As volumes in the real estate sector refuse to pick up, some apartment developers have slashed the average saleable area in Mumbai apartments. As a result, you now have homes that on the face of it look cheaper than the going rates in a particular area, but then in effect the size of the apartments have also shrunk.
A BSE-listed developer is selling a two-bedroom apartment for Rs 1.3 crore in Mumbai's north-western suburb of Andheri.
"The apartment has a carpet area of 550 sq ft, which is much less than normal two-bedroom properties," said a real estate broker. "So eventually the per sq ft rate ends up to be more than Rs 20,000 per square foot on carpet area."
Analysts say the recent reduction in size is also a result of a new state government rule.

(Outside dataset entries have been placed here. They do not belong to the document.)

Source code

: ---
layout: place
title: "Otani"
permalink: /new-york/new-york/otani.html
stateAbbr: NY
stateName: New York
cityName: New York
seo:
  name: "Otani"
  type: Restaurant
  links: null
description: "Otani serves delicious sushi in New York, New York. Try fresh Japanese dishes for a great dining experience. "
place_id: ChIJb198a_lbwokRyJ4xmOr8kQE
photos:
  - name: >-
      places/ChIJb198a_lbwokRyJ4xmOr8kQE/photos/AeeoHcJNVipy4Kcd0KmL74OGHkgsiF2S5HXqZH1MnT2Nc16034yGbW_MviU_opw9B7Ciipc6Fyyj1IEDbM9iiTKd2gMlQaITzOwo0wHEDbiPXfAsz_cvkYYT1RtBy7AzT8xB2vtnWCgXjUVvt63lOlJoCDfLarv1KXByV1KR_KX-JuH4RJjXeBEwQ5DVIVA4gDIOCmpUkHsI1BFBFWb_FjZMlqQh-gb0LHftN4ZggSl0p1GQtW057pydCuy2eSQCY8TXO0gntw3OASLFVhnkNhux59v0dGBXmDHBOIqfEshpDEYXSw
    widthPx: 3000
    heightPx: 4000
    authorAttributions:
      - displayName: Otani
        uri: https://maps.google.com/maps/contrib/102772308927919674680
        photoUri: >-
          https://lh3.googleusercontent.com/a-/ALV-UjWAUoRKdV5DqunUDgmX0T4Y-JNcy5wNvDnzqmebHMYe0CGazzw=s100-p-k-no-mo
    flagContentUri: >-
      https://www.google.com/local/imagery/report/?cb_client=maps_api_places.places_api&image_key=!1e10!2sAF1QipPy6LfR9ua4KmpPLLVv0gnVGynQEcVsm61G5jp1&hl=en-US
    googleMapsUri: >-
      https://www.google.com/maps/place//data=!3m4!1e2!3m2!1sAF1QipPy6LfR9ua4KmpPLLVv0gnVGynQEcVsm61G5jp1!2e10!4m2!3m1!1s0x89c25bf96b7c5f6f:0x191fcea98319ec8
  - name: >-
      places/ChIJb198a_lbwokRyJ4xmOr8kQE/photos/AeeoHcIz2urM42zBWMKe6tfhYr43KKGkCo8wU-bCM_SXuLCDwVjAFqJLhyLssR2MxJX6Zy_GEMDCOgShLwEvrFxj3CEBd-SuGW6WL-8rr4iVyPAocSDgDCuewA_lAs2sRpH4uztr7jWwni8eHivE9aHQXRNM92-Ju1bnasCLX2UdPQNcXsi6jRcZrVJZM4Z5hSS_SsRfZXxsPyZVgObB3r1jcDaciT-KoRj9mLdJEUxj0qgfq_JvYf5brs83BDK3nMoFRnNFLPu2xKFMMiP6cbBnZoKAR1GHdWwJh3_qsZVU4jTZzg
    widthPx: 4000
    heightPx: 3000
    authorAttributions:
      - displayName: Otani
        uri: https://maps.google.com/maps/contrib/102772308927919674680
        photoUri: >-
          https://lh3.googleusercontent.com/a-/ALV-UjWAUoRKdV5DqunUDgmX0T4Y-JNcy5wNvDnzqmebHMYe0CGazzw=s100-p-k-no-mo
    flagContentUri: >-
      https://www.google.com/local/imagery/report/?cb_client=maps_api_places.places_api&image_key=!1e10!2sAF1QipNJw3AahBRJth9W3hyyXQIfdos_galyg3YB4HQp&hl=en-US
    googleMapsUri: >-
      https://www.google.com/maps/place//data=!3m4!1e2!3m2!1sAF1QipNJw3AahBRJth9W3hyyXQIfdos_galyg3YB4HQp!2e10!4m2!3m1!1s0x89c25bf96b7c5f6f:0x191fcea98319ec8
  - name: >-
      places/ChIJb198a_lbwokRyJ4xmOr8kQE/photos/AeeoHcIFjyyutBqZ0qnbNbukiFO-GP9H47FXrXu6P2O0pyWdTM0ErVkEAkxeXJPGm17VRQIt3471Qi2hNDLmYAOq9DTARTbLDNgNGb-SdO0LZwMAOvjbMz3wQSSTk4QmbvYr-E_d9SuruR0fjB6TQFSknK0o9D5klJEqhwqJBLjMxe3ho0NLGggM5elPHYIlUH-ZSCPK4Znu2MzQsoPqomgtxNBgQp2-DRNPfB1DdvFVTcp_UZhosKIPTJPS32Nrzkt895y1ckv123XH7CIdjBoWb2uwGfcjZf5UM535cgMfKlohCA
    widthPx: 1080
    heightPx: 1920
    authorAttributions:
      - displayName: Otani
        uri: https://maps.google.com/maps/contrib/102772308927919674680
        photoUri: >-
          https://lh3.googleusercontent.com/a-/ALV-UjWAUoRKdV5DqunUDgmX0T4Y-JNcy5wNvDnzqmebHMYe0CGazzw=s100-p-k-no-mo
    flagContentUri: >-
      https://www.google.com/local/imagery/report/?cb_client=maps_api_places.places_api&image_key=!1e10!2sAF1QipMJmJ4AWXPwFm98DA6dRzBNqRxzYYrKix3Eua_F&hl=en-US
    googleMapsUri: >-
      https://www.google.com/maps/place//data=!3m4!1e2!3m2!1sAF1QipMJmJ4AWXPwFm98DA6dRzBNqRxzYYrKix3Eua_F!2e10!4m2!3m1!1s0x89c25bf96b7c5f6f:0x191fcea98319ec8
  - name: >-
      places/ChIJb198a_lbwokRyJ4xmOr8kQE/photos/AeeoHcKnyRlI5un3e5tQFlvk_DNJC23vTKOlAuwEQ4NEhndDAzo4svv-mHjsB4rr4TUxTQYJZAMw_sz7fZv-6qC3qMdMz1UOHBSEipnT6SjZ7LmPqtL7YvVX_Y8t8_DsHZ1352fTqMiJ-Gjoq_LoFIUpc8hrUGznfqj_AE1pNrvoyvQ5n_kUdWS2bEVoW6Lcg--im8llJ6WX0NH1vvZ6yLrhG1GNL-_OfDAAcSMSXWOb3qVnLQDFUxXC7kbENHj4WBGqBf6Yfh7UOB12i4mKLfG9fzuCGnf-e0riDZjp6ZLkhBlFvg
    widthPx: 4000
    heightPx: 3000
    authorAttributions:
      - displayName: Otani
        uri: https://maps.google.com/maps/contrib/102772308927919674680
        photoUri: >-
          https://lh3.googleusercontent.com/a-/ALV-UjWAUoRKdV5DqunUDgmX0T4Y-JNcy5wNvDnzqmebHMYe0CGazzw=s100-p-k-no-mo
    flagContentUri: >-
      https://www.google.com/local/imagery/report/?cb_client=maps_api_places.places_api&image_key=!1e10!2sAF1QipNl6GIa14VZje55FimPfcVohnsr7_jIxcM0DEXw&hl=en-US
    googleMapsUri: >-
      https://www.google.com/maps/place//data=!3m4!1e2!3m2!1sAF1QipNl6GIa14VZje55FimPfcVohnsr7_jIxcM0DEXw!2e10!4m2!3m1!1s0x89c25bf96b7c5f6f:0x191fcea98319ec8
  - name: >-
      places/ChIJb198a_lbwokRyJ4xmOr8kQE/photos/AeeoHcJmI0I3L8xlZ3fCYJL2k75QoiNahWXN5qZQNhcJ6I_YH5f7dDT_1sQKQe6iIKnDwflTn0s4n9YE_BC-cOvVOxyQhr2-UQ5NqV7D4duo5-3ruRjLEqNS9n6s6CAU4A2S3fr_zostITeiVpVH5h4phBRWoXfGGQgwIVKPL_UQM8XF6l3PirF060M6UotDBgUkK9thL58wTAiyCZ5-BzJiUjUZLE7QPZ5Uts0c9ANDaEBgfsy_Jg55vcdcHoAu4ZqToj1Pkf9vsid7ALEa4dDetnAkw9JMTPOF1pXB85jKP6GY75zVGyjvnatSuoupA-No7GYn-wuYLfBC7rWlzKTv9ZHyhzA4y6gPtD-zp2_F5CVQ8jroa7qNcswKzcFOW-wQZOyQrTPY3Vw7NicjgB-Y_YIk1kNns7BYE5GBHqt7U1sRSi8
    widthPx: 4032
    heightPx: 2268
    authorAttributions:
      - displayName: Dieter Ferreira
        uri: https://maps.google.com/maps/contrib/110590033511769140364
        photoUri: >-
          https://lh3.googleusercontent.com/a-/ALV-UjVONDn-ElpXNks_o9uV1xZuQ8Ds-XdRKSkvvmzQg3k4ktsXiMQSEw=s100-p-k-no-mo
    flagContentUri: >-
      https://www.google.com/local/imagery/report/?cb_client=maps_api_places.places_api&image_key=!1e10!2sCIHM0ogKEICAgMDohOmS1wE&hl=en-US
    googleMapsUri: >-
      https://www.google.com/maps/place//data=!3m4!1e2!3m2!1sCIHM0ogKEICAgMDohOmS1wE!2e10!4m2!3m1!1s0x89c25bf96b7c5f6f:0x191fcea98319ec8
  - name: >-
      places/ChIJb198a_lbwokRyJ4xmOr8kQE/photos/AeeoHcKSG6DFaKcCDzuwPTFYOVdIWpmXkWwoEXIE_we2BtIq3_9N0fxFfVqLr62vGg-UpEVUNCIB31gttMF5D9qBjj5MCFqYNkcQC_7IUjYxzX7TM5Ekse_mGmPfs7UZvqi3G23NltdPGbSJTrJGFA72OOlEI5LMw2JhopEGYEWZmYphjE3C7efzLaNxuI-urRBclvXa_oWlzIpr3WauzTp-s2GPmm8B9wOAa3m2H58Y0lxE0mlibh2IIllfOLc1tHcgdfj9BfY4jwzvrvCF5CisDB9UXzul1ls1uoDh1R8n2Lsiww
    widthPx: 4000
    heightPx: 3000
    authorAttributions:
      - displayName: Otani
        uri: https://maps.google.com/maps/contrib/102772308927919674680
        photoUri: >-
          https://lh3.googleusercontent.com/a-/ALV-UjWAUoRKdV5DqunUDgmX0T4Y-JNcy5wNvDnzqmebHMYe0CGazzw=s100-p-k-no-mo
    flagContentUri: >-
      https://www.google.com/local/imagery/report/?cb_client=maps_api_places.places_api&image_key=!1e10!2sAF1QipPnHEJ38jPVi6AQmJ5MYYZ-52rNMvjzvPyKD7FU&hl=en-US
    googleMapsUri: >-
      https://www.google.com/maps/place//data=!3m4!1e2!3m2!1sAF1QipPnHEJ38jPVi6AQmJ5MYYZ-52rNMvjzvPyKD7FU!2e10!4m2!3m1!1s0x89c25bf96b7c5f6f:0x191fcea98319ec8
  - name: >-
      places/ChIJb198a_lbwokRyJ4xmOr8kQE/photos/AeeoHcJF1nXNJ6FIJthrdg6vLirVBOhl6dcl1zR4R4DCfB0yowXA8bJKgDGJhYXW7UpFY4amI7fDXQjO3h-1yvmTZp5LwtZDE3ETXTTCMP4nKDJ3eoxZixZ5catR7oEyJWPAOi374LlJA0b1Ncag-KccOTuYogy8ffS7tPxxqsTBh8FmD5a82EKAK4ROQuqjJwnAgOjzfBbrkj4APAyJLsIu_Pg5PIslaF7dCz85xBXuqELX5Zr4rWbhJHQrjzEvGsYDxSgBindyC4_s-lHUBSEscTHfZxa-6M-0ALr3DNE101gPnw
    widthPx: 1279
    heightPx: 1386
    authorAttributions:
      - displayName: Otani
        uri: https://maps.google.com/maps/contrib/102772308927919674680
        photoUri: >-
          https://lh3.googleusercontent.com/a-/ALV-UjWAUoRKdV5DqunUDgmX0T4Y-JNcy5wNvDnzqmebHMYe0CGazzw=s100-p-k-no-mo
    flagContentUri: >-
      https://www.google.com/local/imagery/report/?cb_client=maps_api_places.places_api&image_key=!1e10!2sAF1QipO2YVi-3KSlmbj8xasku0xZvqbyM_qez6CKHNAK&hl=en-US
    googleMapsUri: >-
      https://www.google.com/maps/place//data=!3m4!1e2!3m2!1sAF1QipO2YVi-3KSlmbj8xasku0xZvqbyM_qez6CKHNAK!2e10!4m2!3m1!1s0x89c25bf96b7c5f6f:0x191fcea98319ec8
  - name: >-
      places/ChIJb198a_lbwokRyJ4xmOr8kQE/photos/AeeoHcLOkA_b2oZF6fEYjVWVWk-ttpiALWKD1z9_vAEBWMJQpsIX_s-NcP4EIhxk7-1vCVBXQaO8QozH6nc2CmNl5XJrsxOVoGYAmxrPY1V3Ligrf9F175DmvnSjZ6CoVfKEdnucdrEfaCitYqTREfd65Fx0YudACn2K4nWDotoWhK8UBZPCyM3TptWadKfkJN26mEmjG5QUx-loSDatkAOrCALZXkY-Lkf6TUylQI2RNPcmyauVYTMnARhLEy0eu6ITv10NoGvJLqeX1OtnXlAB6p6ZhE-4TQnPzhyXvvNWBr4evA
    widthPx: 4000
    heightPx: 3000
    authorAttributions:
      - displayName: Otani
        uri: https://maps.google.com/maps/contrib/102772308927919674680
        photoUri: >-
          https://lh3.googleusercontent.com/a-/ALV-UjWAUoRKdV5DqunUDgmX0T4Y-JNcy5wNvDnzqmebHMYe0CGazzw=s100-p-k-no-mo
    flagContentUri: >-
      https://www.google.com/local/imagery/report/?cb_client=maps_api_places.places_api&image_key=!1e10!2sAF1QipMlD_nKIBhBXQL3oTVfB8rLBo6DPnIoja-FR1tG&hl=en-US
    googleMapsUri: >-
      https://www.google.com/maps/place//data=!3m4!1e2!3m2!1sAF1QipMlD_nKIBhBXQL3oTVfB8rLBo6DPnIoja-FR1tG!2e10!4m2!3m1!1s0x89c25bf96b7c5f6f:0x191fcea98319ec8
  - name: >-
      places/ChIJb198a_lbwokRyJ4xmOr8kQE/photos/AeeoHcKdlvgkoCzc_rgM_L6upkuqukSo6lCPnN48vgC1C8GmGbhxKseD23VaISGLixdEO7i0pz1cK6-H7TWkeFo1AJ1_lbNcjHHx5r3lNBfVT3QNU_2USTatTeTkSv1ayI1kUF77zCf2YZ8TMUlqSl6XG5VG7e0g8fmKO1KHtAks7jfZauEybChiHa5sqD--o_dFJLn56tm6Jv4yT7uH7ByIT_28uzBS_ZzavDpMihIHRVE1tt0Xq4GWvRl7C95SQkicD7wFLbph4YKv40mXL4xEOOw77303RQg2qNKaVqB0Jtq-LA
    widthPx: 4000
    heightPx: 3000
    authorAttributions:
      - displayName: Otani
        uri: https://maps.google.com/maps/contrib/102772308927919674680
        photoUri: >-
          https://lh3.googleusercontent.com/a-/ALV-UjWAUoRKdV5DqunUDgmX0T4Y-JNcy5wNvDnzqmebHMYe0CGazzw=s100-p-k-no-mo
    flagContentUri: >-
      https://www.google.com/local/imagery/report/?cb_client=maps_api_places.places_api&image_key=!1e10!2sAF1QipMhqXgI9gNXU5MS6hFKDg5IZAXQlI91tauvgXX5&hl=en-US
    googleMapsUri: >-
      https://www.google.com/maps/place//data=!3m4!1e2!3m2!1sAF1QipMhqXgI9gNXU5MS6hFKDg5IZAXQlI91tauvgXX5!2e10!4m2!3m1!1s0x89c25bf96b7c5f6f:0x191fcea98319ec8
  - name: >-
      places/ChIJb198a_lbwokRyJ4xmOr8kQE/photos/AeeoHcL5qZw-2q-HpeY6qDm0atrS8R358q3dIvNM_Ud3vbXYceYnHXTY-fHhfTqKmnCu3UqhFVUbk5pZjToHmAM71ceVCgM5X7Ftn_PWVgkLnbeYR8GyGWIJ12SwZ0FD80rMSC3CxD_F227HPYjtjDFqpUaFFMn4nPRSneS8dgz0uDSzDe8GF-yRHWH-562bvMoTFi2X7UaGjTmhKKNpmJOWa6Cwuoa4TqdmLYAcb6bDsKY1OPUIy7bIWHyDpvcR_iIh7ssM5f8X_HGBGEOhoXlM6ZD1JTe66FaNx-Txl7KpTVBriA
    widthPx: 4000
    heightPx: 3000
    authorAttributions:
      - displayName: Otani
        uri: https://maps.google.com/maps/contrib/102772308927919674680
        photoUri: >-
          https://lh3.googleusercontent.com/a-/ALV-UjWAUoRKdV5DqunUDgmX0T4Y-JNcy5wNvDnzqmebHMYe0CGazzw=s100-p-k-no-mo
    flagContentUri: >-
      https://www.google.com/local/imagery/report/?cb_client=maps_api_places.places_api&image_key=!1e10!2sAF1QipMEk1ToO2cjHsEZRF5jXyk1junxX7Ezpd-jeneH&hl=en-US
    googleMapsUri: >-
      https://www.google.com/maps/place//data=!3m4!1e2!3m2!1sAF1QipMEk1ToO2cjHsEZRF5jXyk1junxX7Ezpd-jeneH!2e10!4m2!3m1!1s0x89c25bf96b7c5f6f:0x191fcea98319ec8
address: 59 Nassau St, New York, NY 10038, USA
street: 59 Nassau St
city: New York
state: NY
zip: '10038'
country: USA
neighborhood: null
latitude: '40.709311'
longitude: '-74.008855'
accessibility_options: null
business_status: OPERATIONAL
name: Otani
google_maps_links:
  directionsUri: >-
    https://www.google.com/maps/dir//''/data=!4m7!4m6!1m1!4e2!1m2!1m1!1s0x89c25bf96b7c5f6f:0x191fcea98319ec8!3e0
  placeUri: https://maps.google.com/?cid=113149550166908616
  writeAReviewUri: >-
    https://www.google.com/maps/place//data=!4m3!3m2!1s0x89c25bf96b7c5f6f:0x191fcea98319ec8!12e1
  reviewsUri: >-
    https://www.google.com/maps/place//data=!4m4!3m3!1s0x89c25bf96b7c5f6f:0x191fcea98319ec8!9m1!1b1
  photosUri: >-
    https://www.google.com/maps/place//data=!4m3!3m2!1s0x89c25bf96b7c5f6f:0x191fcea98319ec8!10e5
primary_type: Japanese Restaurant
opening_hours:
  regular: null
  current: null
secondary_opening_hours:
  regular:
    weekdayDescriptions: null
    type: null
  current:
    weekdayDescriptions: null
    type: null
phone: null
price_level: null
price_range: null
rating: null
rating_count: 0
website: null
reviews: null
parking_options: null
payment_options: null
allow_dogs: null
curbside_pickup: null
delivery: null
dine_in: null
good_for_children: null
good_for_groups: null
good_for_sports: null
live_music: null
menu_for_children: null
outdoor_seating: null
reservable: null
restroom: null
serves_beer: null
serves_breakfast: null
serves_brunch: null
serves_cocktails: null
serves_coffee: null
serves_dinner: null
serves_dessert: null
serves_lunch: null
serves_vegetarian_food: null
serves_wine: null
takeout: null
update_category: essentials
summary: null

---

"If you see at the carpet area, you would realise that it has remained more or less the same, just that many developers were projecting the super built-up area as a lot more,"said Pankaj Kapoor, managing director, Liases Foras, a real-estate research firm. "But with the new development control rules that is not happening."

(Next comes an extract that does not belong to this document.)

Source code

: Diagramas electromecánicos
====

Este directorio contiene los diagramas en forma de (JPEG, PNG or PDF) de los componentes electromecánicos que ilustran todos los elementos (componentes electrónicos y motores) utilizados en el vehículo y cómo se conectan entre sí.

Also, some developers especially in Mumbai and the National Capital Region are repositioning their properties and also planning to slash size of the apartments. "It is no secret that smaller, cheaper apartments generate faster cash flows than luxury apartments," said a real estate developer, who launched luxury apartments in Borivali some time back. "We are planning to convert our luxury project in North Mumbai to something that an average buyer can afford."
The trend of shifting back to smaller apartments is, however, more seen amongst cash-strapped developers. Industry experts say, that many more developers could be compelled to follow the plan, if the sales continue to remain lukewarm. Earlier in 2008, when the chips were down, many developers had followed the same trick to generate sales.